Wawasan Kebangsaan, Fauzi Sampaikan Pentingnya Pancasila Dalam Kehidupan

Headline, Medan, News25 Dilihat

MEDAN – Pancasila merupakan dasar warga Indonesia dalam menjalani kehidupan sehari-hari. Cara pandang hingga perlakuan harus berdasarkan dari Pancasila.

Pernyataan itu disampaikan Wakil Ketua Fraksi Gerindra DPRD Kota Medan, Fauzi saat Pelaksanaan Pembinaan Ideologi Pancasila dan Wawasan Kebangsaan di Jalan Teladan, Kecamatan Medan Kota, Sabtu (11/7/2026).

“Sejak kecil kita semua ditanamkan nilai-nilai Pancasila. Artinya kita semua yang hadir sudah paham. Sekarang tinggal bagaimana kita mengimplementasikan dalam kehidupan dan bernegara,” katanya.

BACA  9 Fraksi DPRD Sampaikan Pemandangan Ranperda APBD 2025

Yang paling mendasar, jelas Fauzi, menjaga dan merawat kerukunan antar sesama menjadi hal penting bagi warga Kota Medan.

“Ada perbedaan diantara kita, tapi persamaannya jauh lebih banyak. Untuk itu, mari bersama-sama merawat perdamaian dan kebersamaan. Dimulai dari lingkungan paling dekat dulu, yaitu keluarga baru ke tetangga hingga masyarakat luas. Jangan sampai kita mudah terpecah belah. Pancasila hadir untuk membuat kita bersatu,” tegasnya.

BACA  Pansus DPRD Medan Bahas Strategi Optimalkan PAD

Sementara itu, Dosen Universitas Alwashliyah (UNIVA), Juhri Arif Sihombing, dalam paparannya menjelaskan bahwa semua yang terkandung di dalam Pancasila mengandung kebaikan.

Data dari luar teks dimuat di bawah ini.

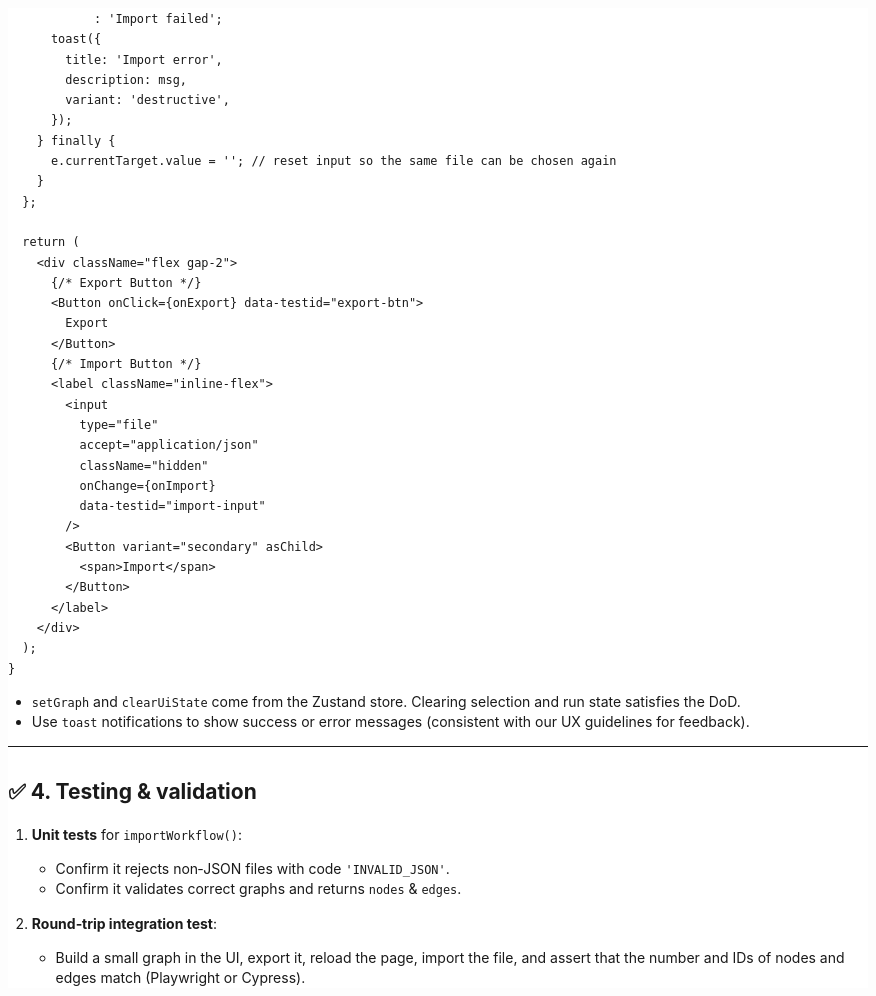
 ```tsx
            : 'Import failed';
      toast({
        title: 'Import error',
        description: msg,
        variant: 'destructive',
      });
    } finally {
      e.currentTarget.value = ''; // reset input so the same file can be chosen again
    }
  };

  return (
    <div className="flex gap-2">
      {/* Export Button */}
      <Button onClick={onExport} data-testid="export-btn">
        Export
      </Button>
      {/* Import Button */}
      <label className="inline-flex">
        <input
          type="file"
          accept="application/json"
          className="hidden"
          onChange={onImport}
          data-testid="import-input"
        />
        <Button variant="secondary" asChild>
          <span>Import</span>
        </Button>
      </label>
    </div>
  );
}
```

- `setGraph` and `clearUiState` come from the Zustand store. Clearing selection and run state satisfies the DoD.
- Use `toast` notifications to show success or error messages (consistent with our UX guidelines for feedback).

---

## ✅ 4. Testing & validation

1. **Unit tests** for `importWorkflow()`:
   - Confirm it rejects non‑JSON files with code `'INVALID_JSON'`.
   - Confirm it validates correct graphs and returns `nodes` & `edges`.

2. **Round‑trip integration test**:
   - Build a small graph in the UI, export it, reload the page, import the file, and assert that the number and IDs of nodes and edges match (Playwright or Cypress).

“Sebelum Indonesia merdeka dirumuskan satu rancangan, itu lah Pancasila. Dan Pancasila itu menjadi dasar cara pandang bernegara, makanya sangat penting,” jelasnya.

Juhri meyakini seluruh warga Indonesia mengetahui bunyi lima sila Pancasila. Namun, tidak semua memahami artinya dan menerapkan dalam kehidupan sehari-hari.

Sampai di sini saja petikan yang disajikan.